Лаурита надула губки; когда они сели на диванчик, она не взяла Пабло за руки, как обычно. Пабло ощутил некоторое облегчение.

— Слушай, кто эта девушка?

— Приятельница моя.

С видом грустным и чуть лукавым Лаурита спросила:

— Такая приятельница, как я теперь?

— Нет, что ты!

— Но ты же сказал «приятельница»!

— Ладно, знакомая.

— Вот-вот, знакомая… Слушай, Пабло…

Глаза Лауриты вдруг наполнились слезами.

— Чего тебе?

— Я ужасно расстроилась.

— Из-за чего?

— Из-за этой женщины.

— Знаешь что, крошка, замолчи и не мели глупостей!

Лаурита вздохнула.

— Ну конечно, и ты же еще меня ругаешь.

— И не думал ругать. Слушай, не действуй мне на нервы.

— Вот видишь?

— Что видишь?

— Да то, что ты меня ругаешь. Пабло переменил тактику.

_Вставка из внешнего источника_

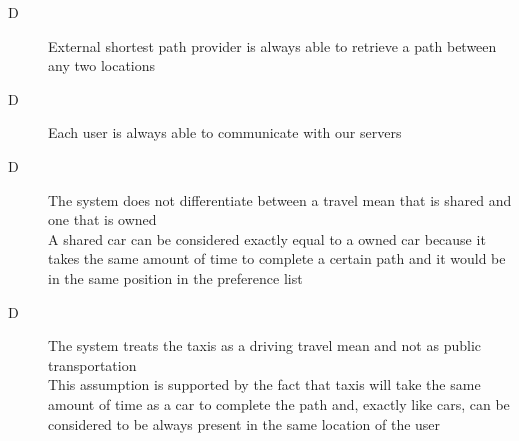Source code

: \begin{description}
\item[D\thecountDom]  External shortest path provider is always able to retrieve a path between any two locations

\item[D\thecountDom] Each user is always able to communicate with our servers

\item[D\thecountDom] The system does not differentiate between a travel mean that is shared and one that is owned \\ [0.1cm]
\small{A shared car can be considered exactly equal to a owned car because it takes the same amount of time to complete a certain path and it would be in the same position in the preference list}
\normalsize

\item[D\thecountDom] The system treats the taxis as a driving travel mean and not as public transportation \\ [0.1cm]
This assumption is supported by the fact that taxis will take the same amount of time as a car to complete the path and, exactly like cars, can be considered to be always present in the same location of the user
\end{description}
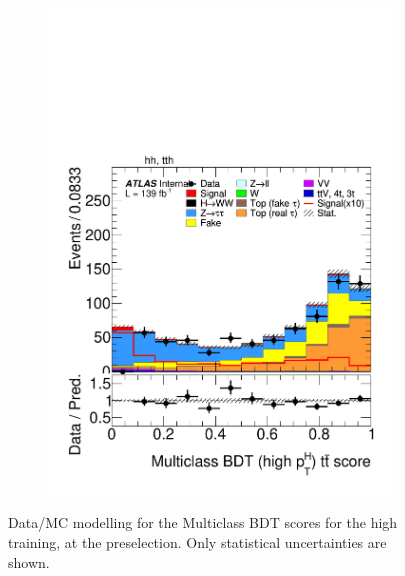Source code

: \begin{figure}[!htbp]
\begin{subfigure}[b]{0.495\textwidth}
    \label{fig:plot_tth_Z_highpt}
  \end{subfigure}%
  \hfill
  \begin{subfigure}[b]{0.495\textwidth}
    \centering
    \includegraphics[width=\linewidth]{images/plots_overtrain_gt200/plot_tth_ttbar_multiclass_gt200_hh_tth.pdf}

    \label{fig:plot_tth_ttbar_highpt}
  \end{subfigure}
  
  \caption{Data/MC modelling for the Multiclass BDT scores for the high \pth training, at the \ttHtt preselection. Only statistical uncertainties are shown.}
  \label{highpt_modelling}
\end{figure}

\FloatBarrier
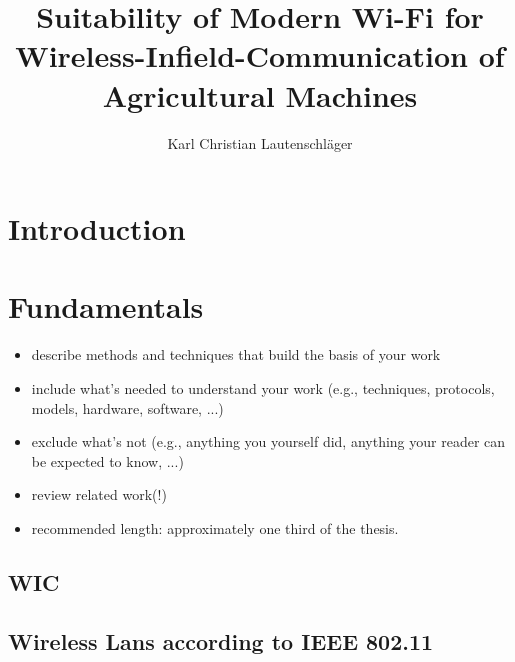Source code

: \documentclass[]{nsm-thesis}
\author{Karl Christian Lautenschläger}
\title{Suitability of Modern Wi-Fi for Wireless-Infield-Communication of Agricultural Machines}
\begin{document}

\maketitle

\cleardoublepage





\tableofcontents

\cleardoublepage
{}


\chapter{Introduction}
\label{sec:introduction}


\chapter{Fundamentals}
\label{sec:fundamentals}



\begin{itemize}
\item describe methods and techniques that build the basis of your work
\item include what's needed to understand your work (e.g., techniques, protocols, models, hardware, software, ...)
\item exclude what's not (e.g., anything you yourself did, anything your reader can be expected to know, ...)
\item review related work(!)
\item recommended length: approximately one third of the thesis.
\end{itemize}

\section{\acl{WIC}}





\section{Wireless Lans according to IEEE 802.11}
\end{document}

— Нет, крошка, я не ругаю тебя, просто мне неприятны эти сцены ревности — ну что поделаешь! Всегда одно и то же, всю жизнь.

— Со всеми твоими девушками?

— Ну, не со всеми одинаково — одни больше ревновали, другие меньше…

— А я?

— Ты намного больше, чем все остальные.

— Ну ясно! Просто ты меня не любишь! Ревнуют только тогда, когда любят, очень сильно любят, вот как я тебя.

Пабло взглянул на Лауриту с таким выражением, с каким смотрят на редкостное насекомое. Лаурита вдруг заговорила нежным тоном:

— Послушай, Паблито.

— Не называй меня Паблито. Чего тебе?

— Ах, золотце, какой ты колючий!

— Пусть так, но не повторяй вечно одно и то же, придумай что-нибудь другое, мне это уже столько людей говорило.

Лаурита улыбнулась.

— А я не огорчаюсь, что ты колючий. Ты мне нравишься таким, какой ты есть. Только я ужасно ревную! Слушай, Пабло, если ты когда-нибудь разлюбишь меня, ты мне об этом скажешь?

— Скажу.

— Да кто вам поверит? Все вы обманщики!

Пока они пили кофе, Пабло Алонсо понял, что ему с Лауритой скучно. Очень миловидна, привлекательна, нежна, даже верна, но ужасно однообразна.


В кафе доньи Росы, как и во всех прочих, публика, что приходит по вечерам, совсем не такая, как та, что собирается после полудня. Конечно, все они постоянные посетители, все сидят на одних и тех же диванах, пьют из тех же чашек, принимают ту же соду, платят теми же песетами, выслушивают те же грубости хозяйки, однако, Бог весть почему, у людей, являющихся сюда в три часа дня, ничего нет общего с теми, кто приходит после половины восьмого; вероятно, единственное, что могло бы их объединить, — это гнездящаяся в глубине их сердец уверенность, что именно они-то и составляют старую гвардию кафе. Дневные посетители смотрят на вечерних, а вечерние в свою очередь на дневных как на втируш, которых с грехом пополам можно терпеть, но о которых и думать не стоит. Еще чего не хватало! Две эти группы — взять ли отдельных входящих в них индивидуумов или рассматривать их как некие организмы — несовместимы, и если кто-то из дневных посетителей случайно задержится и вовремя не уйдет, то приходящие под вечер глядят на него недобрым взором, ровно таким же недобрым, каким дневные посетители смотрят на вечерних, явившихся раньше своего часа. В хорошо организованном кафе, в таком кафе, которое было бы неким подобием Платоновой Республики, следовало бы установить пятнадцатиминутный перерыв, чтобы приходящие и уходящие не могли столкнуться даже у вращающейся входной двери.